In Chapter 5 we delve into the biochemistry of chain elongating microbes. They are known to be very flexible in their metabolism, and they can deal with a wide range of ethanol-to-acetate ratios. Theoretically, this ratio could even be infinite (i.e. feeding only ethanol), which would lead to the production of only hexanoate and no butyrate. We call this ethanol-only chain elongation. This is interesting from a fundamental as well as a process design perspective. Therefore, we test whether it is also possible in practice by using well-monitored batch experiments in bioreactors. We use different initial conditions: only ethanol, ethanol and a small amount of acetate and ethanol and a small amount of butyrate. We observe in the bioreactors that ethanol-only chain elongation is possible, but that it proceeds very slowly. Beside that, the microorganisms prefer the presence of either acetate or butyrate so much that they eventually start producing these compounds from ethanol themselves when they are not available. This behavior has never been observed before, nor was it regarded as possible.
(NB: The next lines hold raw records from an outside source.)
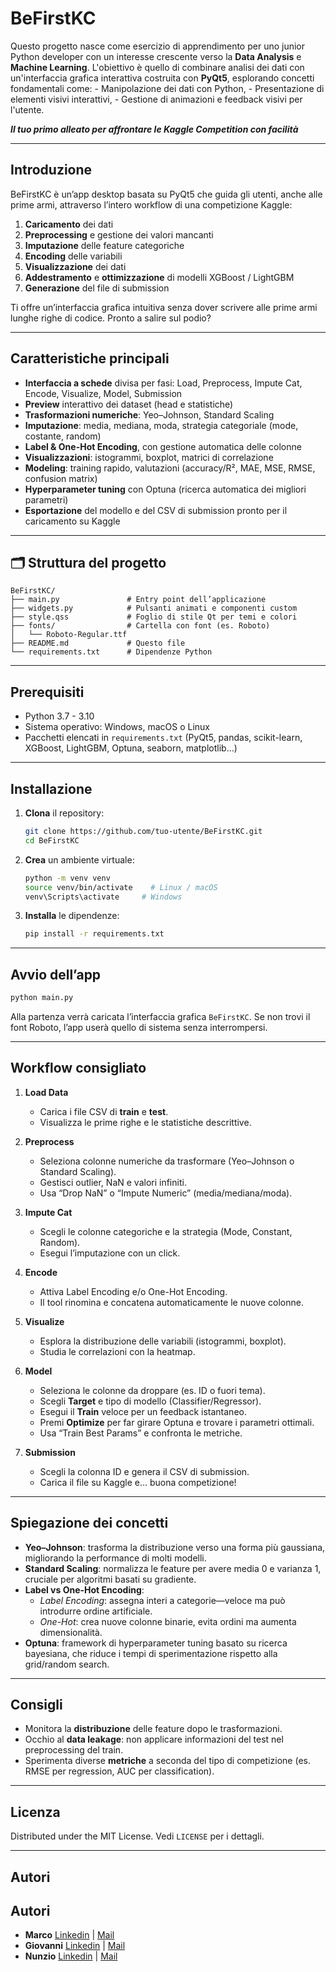 # BeFirstKC

Questo progetto nasce come esercizio di apprendimento per uno junior Python developer con un interesse crescente verso la **Data Analysis** e **Machine Learning**. L'obiettivo è quello di combinare analisi dei dati con un'interfaccia grafica interattiva costruita con **PyQt5**, esplorando concetti fondamentali come:
    - Manipolazione dei dati con Python,
    - Presentazione di elementi visivi interattivi,
    - Gestione di animazioni e feedback visivi per l'utente.


**_Il tuo primo alleato per affrontare le Kaggle Competition con facilità_**

---

## Introduzione

BeFirstKC è un’app desktop basata su PyQt5 che guida gli utenti, anche alle prime armi, attraverso l’intero workflow di una competizione Kaggle:

1. **Caricamento** dei dati  
2. **Preprocessing** e gestione dei valori mancanti  
3. **Imputazione** delle feature categoriche  
4. **Encoding** delle variabili  
5. **Visualizzazione** dei dati  
6. **Addestramento** e **ottimizzazione** di modelli XGBoost / LightGBM  
7. **Generazione** del file di submission

Ti offre un’interfaccia grafica intuitiva senza dover scrivere alle prime armi lunghe righe di codice. Pronto a salire sul podio?

---

## Caratteristiche principali

- **Interfaccia a schede** divisa per fasi: Load, Preprocess, Impute Cat, Encode, Visualize, Model, Submission  
- **Preview** interattivo dei dataset (head e statistiche)  
- **Trasformazioni numeriche**: Yeo–Johnson, Standard Scaling  
- **Imputazione**: media, mediana, moda, strategia categoriale (mode, costante, random)  
- **Label & One-Hot Encoding**, con gestione automatica delle colonne  
- **Visualizzazioni**: istogrammi, boxplot, matrici di correlazione  
- **Modeling**: training rapido, valutazioni (accuracy/R², MAE, MSE, RMSE, confusion matrix)  
- **Hyperparameter tuning** con Optuna (ricerca automatica dei migliori parametri)  
- **Esportazione** del modello e del CSV di submission pronto per il caricamento su Kaggle  

---

## 🗂 Struttura del progetto

```
BeFirstKC/
├── main.py               # Entry point dell’applicazione
├── widgets.py            # Pulsanti animati e componenti custom
├── style.qss             # Foglio di stile Qt per temi e colori
├── fonts/                # Cartella con font (es. Roboto)
│   └── Roboto-Regular.ttf
├── README.md             # Questo file
└── requirements.txt      # Dipendenze Python
```

---

## Prerequisiti

- Python 3.7 - 3.10
- Sistema operativo: Windows, macOS o Linux  
- Pacchetti elencati in `requirements.txt` (PyQt5, pandas, scikit-learn, XGBoost, LightGBM, Optuna, seaborn, matplotlib…)

---

## Installazione

1. **Clona** il repository:
   ```bash
   git clone https://github.com/tuo-utente/BeFirstKC.git
   cd BeFirstKC
   ```
2. **Crea** un ambiente virtuale:
   ```bash
   python -m venv venv
   source venv/bin/activate    # Linux / macOS
   venv\Scripts\activate     # Windows
   ```
3. **Installa** le dipendenze:
   ```bash
   pip install -r requirements.txt
   ```

---

##  Avvio dell’app

```bash
python main.py
```

Alla partenza verrà caricata l’interfaccia grafica `BeFirstKC`. Se non trovi il font Roboto, l’app userà quello di sistema senza interrompersi.

---

## Workflow consigliato

1. **Load Data**  
   - Carica i file CSV di **train** e **test**.  
   - Visualizza le prime righe e le statistiche descrittive.

2. **Preprocess**  
   - Seleziona colonne numeriche da trasformare (Yeo–Johnson o Standard Scaling).  
   - Gestisci outlier, NaN e valori infiniti.  
   - Usa “Drop NaN” o “Impute Numeric” (media/mediana/moda).

3. **Impute Cat**  
   - Scegli le colonne categoriche e la strategia (Mode, Constant, Random).  
   - Esegui l’imputazione con un click.

4. **Encode**  
   - Attiva Label Encoding e/o One-Hot Encoding.  
   - Il tool rinomina e concatena automaticamente le nuove colonne.

5. **Visualize**  
   - Esplora la distribuzione delle variabili (istogrammi, boxplot).  
   - Studia le correlazioni con la heatmap.

6. **Model**  
   - Seleziona le colonne da droppare (es. ID o fuori tema).  
   - Scegli **Target** e tipo di modello (Classifier/Regressor).  
   - Esegui il **Train** veloce per un feedback istantaneo.  
   - Premi **Optimize** per far girare Optuna e trovare i parametri ottimali.  
   - Usa “Train Best Params” e confronta le metriche.

7. **Submission**  
   - Scegli la colonna ID e genera il CSV di submission.  
   - Carica il file su Kaggle e… buona competizione!

---

## Spiegazione dei concetti

- **Yeo–Johnson**: trasforma la distribuzione verso una forma più gaussiana, migliorando la performance di molti modelli.  
- **Standard Scaling**: normalizza le feature per avere media 0 e varianza 1, cruciale per algoritmi basati su gradiente.  
- **Label vs One-Hot Encoding**:  
  - *Label Encoding*: assegna interi a categorie—veloce ma può introdurre ordine artificiale.  
  - *One-Hot*: crea nuove colonne binarie, evita ordini ma aumenta dimensionalità.  
- **Optuna**: framework di hyperparameter tuning basato su ricerca bayesiana, che riduce i tempi di sperimentazione rispetto alla grid/random search.

---

## Consigli
  
- Monitora la **distribuzione** delle feature dopo le trasformazioni.  
- Occhio al **data leakage**: non applicare informazioni del test nel preprocessing del train.  
- Sperimenta diverse **metriche** a seconda del tipo di competizione (es. RMSE per regression, AUC per classification).

---


## Licenza

Distributed under the MIT License. Vedi `LICENSE` per i dettagli.

--- 
## Autori

## Autori

- **Marco**
[Linkedin](https://www.linkedin.com/in/marco-patierno-a933a6352/) | [Mail](marcopatierno.m@gmail.com)
- **Giovanni**
[Linkedin](https://www.linkedin.com/in/giovanni-pisaniello-094201317/) | [Mail](pisaniellogiovanni53@gmail.com)
- **Nunzio**
[Linkedin](https://www.linkedin.com/in/nunzio-de-cicco/) | [Mail](decicconunzio@gmail.com)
In Chapter 6 we present a dataset of well-controlled bioreactor experiments in 9 different initial conditions, including the experiments described in the previous chapter. This dataset can be used to refine the current mathematical description of chain-elongating microbes. We describe the initial analysis of this dataset and how we assure its quality and usability for kinetic modelling using data reconciliation. With this reconciled dataset we test the accuracy of the currently available kinetic model. From this overall analysis we set out the next steps for the formulation of a more accurate kinetic model of chain elongating microbes in the future.

Chapter 7 recapitulates the significant findings from this thesis, but more importantly provides a list of questions that still remain to be answered. These questions are grouped around three different themes to provide some structure: the inner world of microorganisms, the interactions between (communities of different) microorganisms and the design of efficient (new) bioprocesses for a more sustainable world. To conclude, I reflect on the societal role of a scientist.